_Task description_
For the data below, restate word for word only the lines from the line containing "Alternatively, a YAML" through the line containing "the default [values.yaml](values.yaml)", both ends included.

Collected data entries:
================================

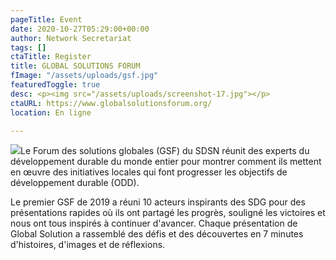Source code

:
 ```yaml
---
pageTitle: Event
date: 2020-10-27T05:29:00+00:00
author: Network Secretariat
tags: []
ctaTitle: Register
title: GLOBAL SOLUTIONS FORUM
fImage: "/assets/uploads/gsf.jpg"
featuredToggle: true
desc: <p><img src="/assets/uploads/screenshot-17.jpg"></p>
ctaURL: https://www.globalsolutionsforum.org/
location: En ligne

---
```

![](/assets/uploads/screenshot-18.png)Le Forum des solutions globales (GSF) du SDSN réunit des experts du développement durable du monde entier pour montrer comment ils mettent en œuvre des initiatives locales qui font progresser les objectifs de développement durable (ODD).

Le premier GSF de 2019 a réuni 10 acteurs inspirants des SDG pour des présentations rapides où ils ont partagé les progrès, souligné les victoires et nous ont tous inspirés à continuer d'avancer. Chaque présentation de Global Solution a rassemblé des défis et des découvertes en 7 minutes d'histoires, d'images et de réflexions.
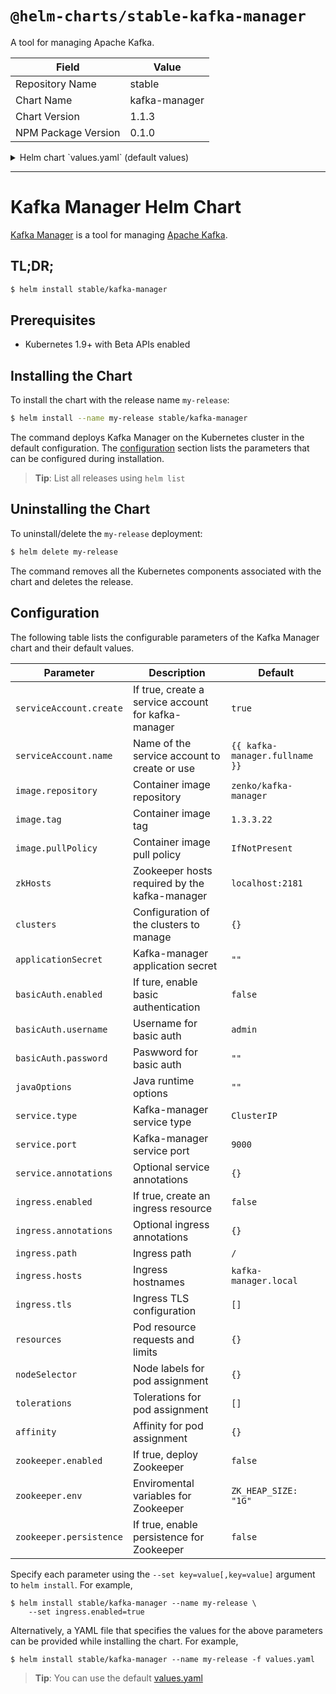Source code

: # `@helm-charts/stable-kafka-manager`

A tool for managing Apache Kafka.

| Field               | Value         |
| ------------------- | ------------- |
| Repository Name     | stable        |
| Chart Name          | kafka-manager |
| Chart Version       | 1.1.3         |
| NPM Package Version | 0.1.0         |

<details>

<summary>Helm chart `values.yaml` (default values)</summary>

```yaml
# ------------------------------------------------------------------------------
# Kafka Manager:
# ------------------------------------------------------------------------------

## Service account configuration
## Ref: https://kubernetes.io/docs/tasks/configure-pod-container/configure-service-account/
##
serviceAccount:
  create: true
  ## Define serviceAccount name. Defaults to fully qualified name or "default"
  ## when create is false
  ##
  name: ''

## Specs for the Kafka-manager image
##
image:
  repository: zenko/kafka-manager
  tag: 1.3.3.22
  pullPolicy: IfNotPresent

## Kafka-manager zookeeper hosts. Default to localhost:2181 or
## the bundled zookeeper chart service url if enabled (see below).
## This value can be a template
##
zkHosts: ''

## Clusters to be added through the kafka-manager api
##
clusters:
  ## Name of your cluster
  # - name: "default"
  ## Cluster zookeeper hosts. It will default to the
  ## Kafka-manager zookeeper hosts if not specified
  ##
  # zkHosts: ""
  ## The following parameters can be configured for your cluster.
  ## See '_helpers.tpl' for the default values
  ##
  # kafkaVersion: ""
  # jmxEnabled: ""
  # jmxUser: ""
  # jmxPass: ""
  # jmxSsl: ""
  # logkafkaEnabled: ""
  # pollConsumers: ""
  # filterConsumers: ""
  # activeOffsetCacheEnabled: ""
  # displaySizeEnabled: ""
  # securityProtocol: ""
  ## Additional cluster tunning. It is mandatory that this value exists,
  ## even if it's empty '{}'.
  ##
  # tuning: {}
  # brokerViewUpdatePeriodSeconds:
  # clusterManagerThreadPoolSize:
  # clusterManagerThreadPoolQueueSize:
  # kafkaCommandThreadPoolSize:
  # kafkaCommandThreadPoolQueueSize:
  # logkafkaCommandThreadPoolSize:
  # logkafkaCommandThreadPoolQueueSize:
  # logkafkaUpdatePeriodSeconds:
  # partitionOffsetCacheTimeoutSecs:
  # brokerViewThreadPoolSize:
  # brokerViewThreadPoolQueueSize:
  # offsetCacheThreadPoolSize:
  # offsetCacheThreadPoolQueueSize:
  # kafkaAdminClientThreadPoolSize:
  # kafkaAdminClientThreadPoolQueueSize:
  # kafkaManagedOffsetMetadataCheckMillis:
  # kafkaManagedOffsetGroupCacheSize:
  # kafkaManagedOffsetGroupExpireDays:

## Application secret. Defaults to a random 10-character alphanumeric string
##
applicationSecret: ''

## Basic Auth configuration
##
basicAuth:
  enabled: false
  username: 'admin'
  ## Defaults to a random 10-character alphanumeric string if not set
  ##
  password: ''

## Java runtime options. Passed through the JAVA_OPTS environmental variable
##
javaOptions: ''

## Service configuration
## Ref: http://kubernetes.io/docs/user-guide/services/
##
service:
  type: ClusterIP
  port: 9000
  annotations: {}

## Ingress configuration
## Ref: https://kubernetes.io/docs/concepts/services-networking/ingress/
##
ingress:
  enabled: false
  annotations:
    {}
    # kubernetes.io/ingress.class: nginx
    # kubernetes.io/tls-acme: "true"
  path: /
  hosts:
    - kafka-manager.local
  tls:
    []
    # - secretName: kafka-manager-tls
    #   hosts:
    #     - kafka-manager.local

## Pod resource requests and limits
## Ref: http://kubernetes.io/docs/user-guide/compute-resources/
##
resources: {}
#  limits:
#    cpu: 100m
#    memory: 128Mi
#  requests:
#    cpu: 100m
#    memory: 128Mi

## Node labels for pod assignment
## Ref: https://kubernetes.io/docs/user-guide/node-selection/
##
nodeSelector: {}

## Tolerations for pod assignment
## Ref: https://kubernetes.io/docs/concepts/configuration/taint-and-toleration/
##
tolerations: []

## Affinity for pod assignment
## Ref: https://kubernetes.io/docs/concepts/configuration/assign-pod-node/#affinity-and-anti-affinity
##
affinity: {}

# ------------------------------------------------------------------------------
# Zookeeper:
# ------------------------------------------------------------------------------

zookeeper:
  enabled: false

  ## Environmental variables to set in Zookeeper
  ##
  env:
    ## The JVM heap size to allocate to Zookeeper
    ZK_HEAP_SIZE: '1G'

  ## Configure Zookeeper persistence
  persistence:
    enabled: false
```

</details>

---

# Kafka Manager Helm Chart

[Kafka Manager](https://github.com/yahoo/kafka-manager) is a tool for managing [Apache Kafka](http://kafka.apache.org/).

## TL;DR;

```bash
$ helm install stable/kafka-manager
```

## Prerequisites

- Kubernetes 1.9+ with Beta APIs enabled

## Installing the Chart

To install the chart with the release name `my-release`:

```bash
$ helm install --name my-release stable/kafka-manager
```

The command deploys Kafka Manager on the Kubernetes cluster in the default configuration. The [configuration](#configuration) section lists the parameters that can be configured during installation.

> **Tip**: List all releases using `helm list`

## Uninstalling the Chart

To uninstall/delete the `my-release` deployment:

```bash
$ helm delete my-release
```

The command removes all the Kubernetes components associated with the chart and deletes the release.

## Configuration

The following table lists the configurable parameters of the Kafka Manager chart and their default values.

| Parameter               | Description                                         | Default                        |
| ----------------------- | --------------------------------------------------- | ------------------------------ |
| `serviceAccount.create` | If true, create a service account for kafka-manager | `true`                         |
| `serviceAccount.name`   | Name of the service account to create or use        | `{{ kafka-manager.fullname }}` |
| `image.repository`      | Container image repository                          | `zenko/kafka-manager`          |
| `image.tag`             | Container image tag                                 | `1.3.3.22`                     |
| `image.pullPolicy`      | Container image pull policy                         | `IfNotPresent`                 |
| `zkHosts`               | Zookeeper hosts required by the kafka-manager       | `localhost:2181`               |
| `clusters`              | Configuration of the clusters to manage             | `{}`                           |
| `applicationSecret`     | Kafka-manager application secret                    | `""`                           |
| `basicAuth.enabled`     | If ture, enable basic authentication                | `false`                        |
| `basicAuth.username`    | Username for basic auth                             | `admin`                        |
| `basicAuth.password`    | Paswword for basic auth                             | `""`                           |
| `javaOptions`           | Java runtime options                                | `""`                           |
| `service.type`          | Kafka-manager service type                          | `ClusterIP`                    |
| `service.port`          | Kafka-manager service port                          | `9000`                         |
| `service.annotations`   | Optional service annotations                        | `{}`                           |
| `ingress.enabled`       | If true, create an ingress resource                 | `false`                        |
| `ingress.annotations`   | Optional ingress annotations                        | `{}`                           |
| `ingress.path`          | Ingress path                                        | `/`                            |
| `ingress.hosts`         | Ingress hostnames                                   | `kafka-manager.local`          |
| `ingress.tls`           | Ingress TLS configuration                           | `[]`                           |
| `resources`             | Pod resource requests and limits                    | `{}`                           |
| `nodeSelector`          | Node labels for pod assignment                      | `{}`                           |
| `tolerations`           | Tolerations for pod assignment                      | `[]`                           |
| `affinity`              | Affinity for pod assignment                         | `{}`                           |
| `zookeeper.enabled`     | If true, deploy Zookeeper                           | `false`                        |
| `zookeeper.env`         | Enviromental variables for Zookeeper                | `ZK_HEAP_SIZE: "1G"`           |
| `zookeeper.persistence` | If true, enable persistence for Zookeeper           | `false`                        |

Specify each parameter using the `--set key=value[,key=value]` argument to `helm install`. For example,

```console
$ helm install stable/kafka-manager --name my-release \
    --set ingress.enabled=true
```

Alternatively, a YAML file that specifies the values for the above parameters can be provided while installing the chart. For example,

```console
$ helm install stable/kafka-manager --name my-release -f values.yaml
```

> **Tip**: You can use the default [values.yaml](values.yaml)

================================

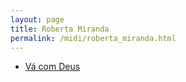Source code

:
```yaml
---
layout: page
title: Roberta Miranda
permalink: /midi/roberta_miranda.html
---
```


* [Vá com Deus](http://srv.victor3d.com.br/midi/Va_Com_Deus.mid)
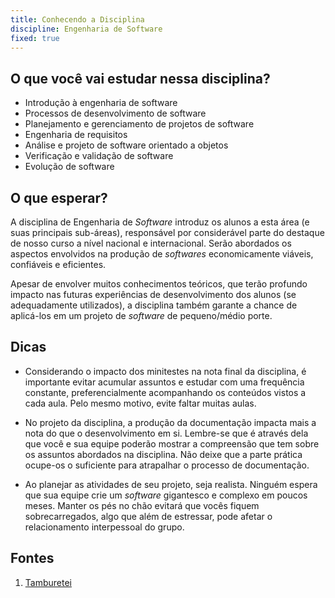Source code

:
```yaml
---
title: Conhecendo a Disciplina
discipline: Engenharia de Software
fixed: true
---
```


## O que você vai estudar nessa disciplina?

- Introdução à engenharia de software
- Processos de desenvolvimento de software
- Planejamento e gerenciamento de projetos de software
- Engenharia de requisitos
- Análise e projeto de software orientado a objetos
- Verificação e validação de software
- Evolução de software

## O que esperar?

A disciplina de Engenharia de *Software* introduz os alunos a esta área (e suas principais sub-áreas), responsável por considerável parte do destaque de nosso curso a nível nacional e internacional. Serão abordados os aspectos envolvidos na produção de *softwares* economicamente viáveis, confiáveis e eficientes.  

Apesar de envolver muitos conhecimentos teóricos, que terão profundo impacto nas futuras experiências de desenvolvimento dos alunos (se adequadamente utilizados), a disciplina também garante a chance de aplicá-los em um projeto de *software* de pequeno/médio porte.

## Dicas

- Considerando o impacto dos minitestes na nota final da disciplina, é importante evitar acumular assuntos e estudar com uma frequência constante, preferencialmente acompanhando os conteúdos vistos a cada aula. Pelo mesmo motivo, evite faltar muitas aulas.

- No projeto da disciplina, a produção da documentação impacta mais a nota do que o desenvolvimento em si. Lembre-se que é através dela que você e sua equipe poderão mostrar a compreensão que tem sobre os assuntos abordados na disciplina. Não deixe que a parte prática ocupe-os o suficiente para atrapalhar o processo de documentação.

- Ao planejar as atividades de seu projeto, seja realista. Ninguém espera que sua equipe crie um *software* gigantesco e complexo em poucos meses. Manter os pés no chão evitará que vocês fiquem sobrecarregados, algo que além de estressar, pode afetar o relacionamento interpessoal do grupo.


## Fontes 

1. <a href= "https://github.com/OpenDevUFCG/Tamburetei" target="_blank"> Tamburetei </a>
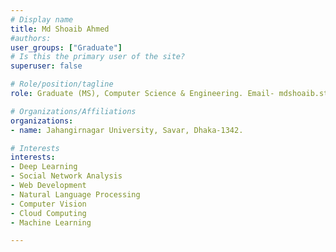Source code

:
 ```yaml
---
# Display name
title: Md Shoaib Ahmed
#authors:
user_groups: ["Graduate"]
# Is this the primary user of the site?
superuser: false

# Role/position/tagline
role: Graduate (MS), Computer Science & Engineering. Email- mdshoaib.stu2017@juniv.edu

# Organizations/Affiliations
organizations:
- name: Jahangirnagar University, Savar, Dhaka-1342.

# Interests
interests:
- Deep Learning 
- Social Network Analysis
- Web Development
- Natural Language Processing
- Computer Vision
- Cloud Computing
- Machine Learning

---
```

================================

_Answer for the task_
Alternatively, a YAML file that specifies the values for the above parameters can be provided while installing the chart. For example,

```console
$ helm install stable/kafka-manager --name my-release -f values.yaml
```

> **Tip**: You can use the default [values.yaml](values.yaml)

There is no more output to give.